*** Block opens ***
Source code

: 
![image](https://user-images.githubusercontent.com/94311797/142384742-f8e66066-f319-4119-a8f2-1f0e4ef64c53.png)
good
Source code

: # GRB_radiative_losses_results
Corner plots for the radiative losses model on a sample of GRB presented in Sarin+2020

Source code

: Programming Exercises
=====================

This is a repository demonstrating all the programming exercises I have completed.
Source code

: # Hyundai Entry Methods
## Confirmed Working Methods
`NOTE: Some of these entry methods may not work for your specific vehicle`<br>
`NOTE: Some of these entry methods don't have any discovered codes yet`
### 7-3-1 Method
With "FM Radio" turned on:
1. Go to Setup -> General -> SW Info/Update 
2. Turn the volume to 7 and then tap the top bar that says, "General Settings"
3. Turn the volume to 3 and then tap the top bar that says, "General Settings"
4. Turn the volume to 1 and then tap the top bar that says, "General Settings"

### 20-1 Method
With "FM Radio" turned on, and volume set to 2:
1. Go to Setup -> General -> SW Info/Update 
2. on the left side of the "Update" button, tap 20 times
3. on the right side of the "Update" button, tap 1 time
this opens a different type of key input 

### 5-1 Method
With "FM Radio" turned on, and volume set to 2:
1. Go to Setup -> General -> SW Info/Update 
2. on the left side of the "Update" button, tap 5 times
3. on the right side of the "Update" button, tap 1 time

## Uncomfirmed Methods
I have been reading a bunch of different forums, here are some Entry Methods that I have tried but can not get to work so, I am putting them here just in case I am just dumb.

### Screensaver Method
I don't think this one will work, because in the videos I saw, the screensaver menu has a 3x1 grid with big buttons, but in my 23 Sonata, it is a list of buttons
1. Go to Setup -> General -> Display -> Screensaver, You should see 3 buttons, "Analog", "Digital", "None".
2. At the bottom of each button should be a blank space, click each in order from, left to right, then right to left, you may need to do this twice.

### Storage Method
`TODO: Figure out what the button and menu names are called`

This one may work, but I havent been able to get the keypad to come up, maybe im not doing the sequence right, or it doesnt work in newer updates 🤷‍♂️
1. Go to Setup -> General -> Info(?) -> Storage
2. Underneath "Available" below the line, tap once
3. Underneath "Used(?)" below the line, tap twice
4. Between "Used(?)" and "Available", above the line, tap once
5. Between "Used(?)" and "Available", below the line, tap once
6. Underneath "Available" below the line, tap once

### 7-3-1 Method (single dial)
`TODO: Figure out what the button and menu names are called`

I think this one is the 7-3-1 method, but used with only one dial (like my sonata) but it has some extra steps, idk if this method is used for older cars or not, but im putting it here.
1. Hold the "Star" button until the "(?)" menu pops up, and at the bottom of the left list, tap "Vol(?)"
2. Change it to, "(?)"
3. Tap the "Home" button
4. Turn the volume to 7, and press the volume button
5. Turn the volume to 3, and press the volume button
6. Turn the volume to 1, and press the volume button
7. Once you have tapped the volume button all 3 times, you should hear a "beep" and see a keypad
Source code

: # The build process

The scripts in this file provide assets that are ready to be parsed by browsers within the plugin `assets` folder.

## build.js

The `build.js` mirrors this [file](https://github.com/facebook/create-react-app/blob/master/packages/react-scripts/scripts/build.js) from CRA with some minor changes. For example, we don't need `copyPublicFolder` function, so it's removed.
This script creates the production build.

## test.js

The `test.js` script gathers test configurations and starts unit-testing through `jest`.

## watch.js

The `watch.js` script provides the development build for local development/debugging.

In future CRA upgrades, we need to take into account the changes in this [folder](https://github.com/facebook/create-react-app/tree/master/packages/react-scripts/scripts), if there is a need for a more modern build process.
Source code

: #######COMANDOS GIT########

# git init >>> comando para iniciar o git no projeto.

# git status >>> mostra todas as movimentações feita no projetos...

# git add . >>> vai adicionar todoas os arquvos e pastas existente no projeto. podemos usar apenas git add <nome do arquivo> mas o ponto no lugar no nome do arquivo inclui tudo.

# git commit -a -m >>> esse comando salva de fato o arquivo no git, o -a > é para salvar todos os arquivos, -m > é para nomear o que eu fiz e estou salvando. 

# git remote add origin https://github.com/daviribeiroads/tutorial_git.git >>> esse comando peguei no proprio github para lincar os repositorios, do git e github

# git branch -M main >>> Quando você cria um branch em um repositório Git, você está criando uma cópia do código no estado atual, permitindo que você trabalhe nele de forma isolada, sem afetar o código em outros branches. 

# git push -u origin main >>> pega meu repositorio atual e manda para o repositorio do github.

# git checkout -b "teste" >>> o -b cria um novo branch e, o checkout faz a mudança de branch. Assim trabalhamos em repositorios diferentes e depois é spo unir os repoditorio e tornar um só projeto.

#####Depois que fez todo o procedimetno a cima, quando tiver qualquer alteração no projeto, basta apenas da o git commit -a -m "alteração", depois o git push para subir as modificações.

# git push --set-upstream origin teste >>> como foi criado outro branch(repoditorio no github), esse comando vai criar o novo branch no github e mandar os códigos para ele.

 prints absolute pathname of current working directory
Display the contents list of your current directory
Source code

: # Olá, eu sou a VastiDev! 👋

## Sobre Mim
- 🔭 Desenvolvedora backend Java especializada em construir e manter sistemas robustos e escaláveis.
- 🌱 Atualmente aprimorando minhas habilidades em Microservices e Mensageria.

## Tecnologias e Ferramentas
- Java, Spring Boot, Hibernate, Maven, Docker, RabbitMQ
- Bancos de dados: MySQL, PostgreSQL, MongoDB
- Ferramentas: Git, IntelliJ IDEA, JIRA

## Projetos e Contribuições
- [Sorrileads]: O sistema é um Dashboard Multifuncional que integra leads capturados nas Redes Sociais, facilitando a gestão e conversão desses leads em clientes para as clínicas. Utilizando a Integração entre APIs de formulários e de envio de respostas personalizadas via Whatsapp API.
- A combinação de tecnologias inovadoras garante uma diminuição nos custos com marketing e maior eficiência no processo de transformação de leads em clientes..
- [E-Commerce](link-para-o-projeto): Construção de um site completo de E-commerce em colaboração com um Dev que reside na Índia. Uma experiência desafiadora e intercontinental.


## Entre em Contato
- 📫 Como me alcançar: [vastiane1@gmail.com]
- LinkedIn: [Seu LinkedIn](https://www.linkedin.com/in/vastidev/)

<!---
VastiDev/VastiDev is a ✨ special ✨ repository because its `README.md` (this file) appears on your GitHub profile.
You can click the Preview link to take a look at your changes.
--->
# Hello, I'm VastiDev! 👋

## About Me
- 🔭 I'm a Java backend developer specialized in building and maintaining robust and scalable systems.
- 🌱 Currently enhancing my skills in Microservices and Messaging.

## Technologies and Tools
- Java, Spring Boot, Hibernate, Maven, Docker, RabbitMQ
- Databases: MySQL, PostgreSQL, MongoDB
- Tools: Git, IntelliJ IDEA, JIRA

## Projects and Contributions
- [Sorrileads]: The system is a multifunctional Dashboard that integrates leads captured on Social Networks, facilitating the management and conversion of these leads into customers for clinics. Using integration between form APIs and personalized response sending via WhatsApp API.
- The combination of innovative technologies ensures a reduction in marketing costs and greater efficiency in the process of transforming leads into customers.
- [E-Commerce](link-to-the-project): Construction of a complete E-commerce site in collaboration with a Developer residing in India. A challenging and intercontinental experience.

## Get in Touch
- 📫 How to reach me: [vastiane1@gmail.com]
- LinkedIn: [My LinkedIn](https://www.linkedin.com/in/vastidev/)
*** Block closes ***
- TASK REQUIREMENTS -
Above are some records; copy exactly the lines from the one with "4. Turn the volume to 1" through the one with "I don't think", both included, and no others.

- REPLY -
4. Turn the volume to 1 and then tap the top bar that says, "General Settings"

### 20-1 Method
With "FM Radio" turned on, and volume set to 2:
1. Go to Setup -> General -> SW Info/Update 
2. on the left side of the "Update" button, tap 20 times
3. on the right side of the "Update" button, tap 1 time
this opens a different type of key input 

### 5-1 Method
With "FM Radio" turned on, and volume set to 2:
1. Go to Setup -> General -> SW Info/Update 
2. on the left side of the "Update" button, tap 5 times
3. on the right side of the "Update" button, tap 1 time

## Uncomfirmed Methods
I have been reading a bunch of different forums, here are some Entry Methods that I have tried but can not get to work so, I am putting them here just in case I am just dumb.

### Screensaver Method
I don't think this one will work, because in the videos I saw, the screensaver menu has a 3x1 grid with big buttons, but in my 23 Sonata, it is a list of buttons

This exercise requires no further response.